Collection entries
========================================

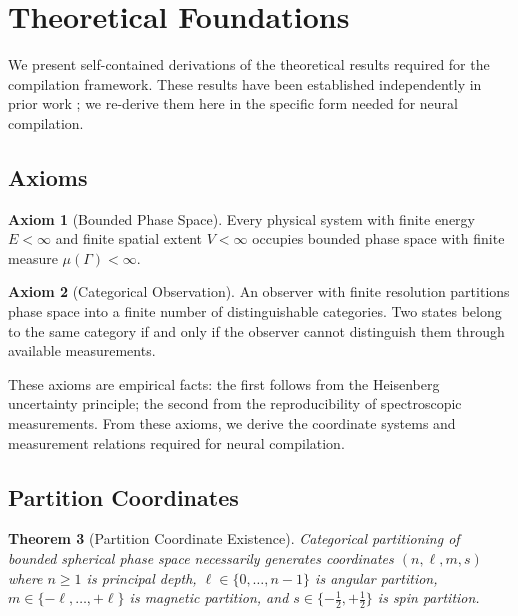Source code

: \documentclass[11pt,a4paper]{article}
\newtheorem{theorem}{Theorem}[section]
\theoremstyle{definition}
\newtheorem{axiom}[theorem]{Axiom}
\theoremstyle{remark}
\begin{document}
\section{Theoretical Foundations}
\label{sec:foundations}

We present self-contained derivations of the theoretical results required for the compilation framework. These results have been established independently in prior work \cite{oxygen2024, partition2024, rpi2024, multimodal2024}; we re-derive them here in the specific form needed for neural compilation.

\subsection{Axioms}

\begin{axiom}[Bounded Phase Space]
\label{ax:bounded}
Every physical system with finite energy $E < \infty$ and finite spatial extent $V < \infty$ occupies bounded phase space with finite measure $\mu(\Gamma) < \infty$.
\end{axiom}

\begin{axiom}[Categorical Observation]
\label{ax:categorical}
An observer with finite resolution partitions phase space into a finite number of distinguishable categories. Two states belong to the same category if and only if the observer cannot distinguish them through available measurements.
\end{axiom}

These axioms are empirical facts: the first follows from the Heisenberg uncertainty principle; the second from the reproducibility of spectroscopic measurements. From these axioms, we derive the coordinate systems and measurement relations required for neural compilation.

\subsection{Partition Coordinates}

\begin{theorem}[Partition Coordinate Existence]
\label{thm:partition_coords}
Categorical partitioning of bounded spherical phase space necessarily generates coordinates $(n, \ell, m, s)$ where $n \geq 1$ is principal depth, $\ell \in \{0, \ldots, n-1\}$ is angular partition, $m \in \{-\ell, \ldots, +\ell\}$ is magnetic partition, and $s \in \{-\frac{1}{2}, +\frac{1}{2}\}$ is spin partition.
\end{theorem}
\end{document}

========================================

PROBLEM REQUIREMENTS> All lines above must be repeated exactly, and the pictures must be omitted.

THE COMPLETED TASK>
Source code

: \documentclass[11pt,a4paper]{article}
\newtheorem{theorem}{Theorem}[section]
\theoremstyle{definition}
\newtheorem{axiom}[theorem]{Axiom}
\theoremstyle{remark}
\begin{document}
\section{Theoretical Foundations}
\label{sec:foundations}

We present self-contained derivations of the theoretical results required for the compilation framework. These results have been established independently in prior work \cite{oxygen2024, partition2024, rpi2024, multimodal2024}; we re-derive them here in the specific form needed for neural compilation.

\subsection{Axioms}

\begin{axiom}[Bounded Phase Space]
\label{ax:bounded}
Every physical system with finite energy $E < \infty$ and finite spatial extent $V < \infty$ occupies bounded phase space with finite measure $\mu(\Gamma) < \infty$.
\end{axiom}

\begin{axiom}[Categorical Observation]
\label{ax:categorical}
An observer with finite resolution partitions phase space into a finite number of distinguishable categories. Two states belong to the same category if and only if the observer cannot distinguish them through available measurements.
\end{axiom}

These axioms are empirical facts: the first follows from the Heisenberg uncertainty principle; the second from the reproducibility of spectroscopic measurements. From these axioms, we derive the coordinate systems and measurement relations required for neural compilation.

\subsection{Partition Coordinates}

\begin{theorem}[Partition Coordinate Existence]
\label{thm:partition_coords}
Categorical partitioning of bounded spherical phase space necessarily generates coordinates $(n, \ell, m, s)$ where $n \geq 1$ is principal depth, $\ell \in \{0, \ldots, n-1\}$ is angular partition, $m \in \{-\ell, \ldots, +\ell\}$ is magnetic partition, and $s \in \{-\frac{1}{2}, +\frac{1}{2}\}$ is spin partition.
\end{theorem}
\end{document}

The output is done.